# Eating The Fruit Of The AVL Tree

We have seen that searching a name in a sorted array of a million names is very efficient when using binary search. In fact, the running time is logarithmic, which means we only need 19 comparisons, in the worst case, to figure out if our search is successful or not. We have also seen that by using a binary search tree, we can save more efficiencies when we are searching on a dynamic array of names, that is, when the list of names grows. However, we also showed that if the BST is fed with a sorted array of names, then the search becomes very inefficient. In fact, in the worst case, we need to compare 1 million times before we realize that we don’t have a name in the array.

In the last post, we built a BST from an array of a sorted list of animals. Below is the result of that construction, repeated here for convenience.

This is a sad state of affairs. We have found a very good data structure for searching but it fails when fed with sorted data. Is there anything we can do to minimize the height of this tree? Fortunately, there is! The data structure is called a self-balancing binary search tree and there are many of them. We will only take a look at one and it is called AVL tree*.

A self-balancing binary search tree is able to maintain it’s height by keeping track of a variable in each node called the balance factor. The balance factor for a node $x$ is defined as

Height of left subtree of node minus the height of the right subtree.

Below is an example of a binary tree with balance factors indicated inside the circles. The triangles that you see in the diagram are subtrees. They may or may not be present in the node but we show them in the diagram for some reason which will become clear later.

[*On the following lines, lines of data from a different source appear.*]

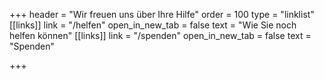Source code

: +++
header = "Wir freuen uns über Ihre Hilfe"
order = 100
type = "linklist"
[[links]]
link = "/helfen"
open_in_new_tab = false
text = "Wie Sie noch helfen können"
[[links]]
link = "/spenden"
open_in_new_tab = false
text = "Spenden"

+++
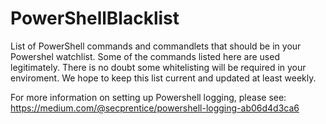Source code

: # PowerShellBlacklist
List of PowerShell commands and commandlets that should be in your Powershel watchlist. 
Some of the commands listed here are used legitimately. There is no doubt some whitelisting will be required in your enviroment.
We hope to keep this list current and updated at least weekly.

For more information on setting up Powershell logging, please see: https://medium.com/@secprentice/powershell-logging-ab06d4d3ca6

An AVL tree employs mechanisms to limit the difference in height between subtrees to 1, 0 or -1. These mechanisms are called rotations. There are only 4 rotations that are needed to balance an AVL tree. The figure below shows you how rotations work.

The first thing to look for after inserting a node is find a balance factor that is -2 or +2. in the first tree, the balance factor is +2. this means that the left subtree is imbalanced. Next, examine the balance factor of the left child. If the balance factor is -1, then the right subtree is higher than the left. To balance this, the child in yellow replaces its parent (green node) which now becomes its left child. What used to be the right child of the node in yellow is now the right child of the green node.

However, this rotation does not change the balance factor of the root node. Another rotation will establish the balance. It involves replacing the root node ( in red) with the yellow node and making the root node the right child of the yellow node. What used to be the right child of the yellow node now becomes the left child of the red node.

When the balance factor of the root node is -2 it means that the right subtree is imbalanced. If you observe carefully, this is just symmetric to the case above and the rotation can easily be figured out from the figure.

Balancing the Animal Tree

Let us show how we can use these transformations to fix our tree. From the figure below, you can see that the imbalance occurs after we insert the `cobra`. At this point, the balance factor of the “alligator” node is 2. Rotating this tree by making `bat` the root node fixes the tree.

We then insert `dog` and `fox` before we encounter another imbalance. Replacing `cobra` with `dog` and making `cobra` the left child of `dog` fixes the imbalance.

Inserting `horse` to this new configuration creates an imbalance at the root of the tree. Replacing `bat` with `dog` and making `cobra` the right child of `bat` fixes the tree.

You can follow the rest of the process until we have all ten words inserted into the BST. The result is a tree with a maximum height of 4.

What does this mean? It means that it only takes a maximum of 4 comparisons to find any animal in this structure. It also means it only takes a maximum of 4 comparisons to determine if an animal is not in the structure.

In the next post, we are going to compute the the height of an AVL tree to get an estimate of the complexity of the search.

* AVL is named after Adelson-Velskii and EM Landis.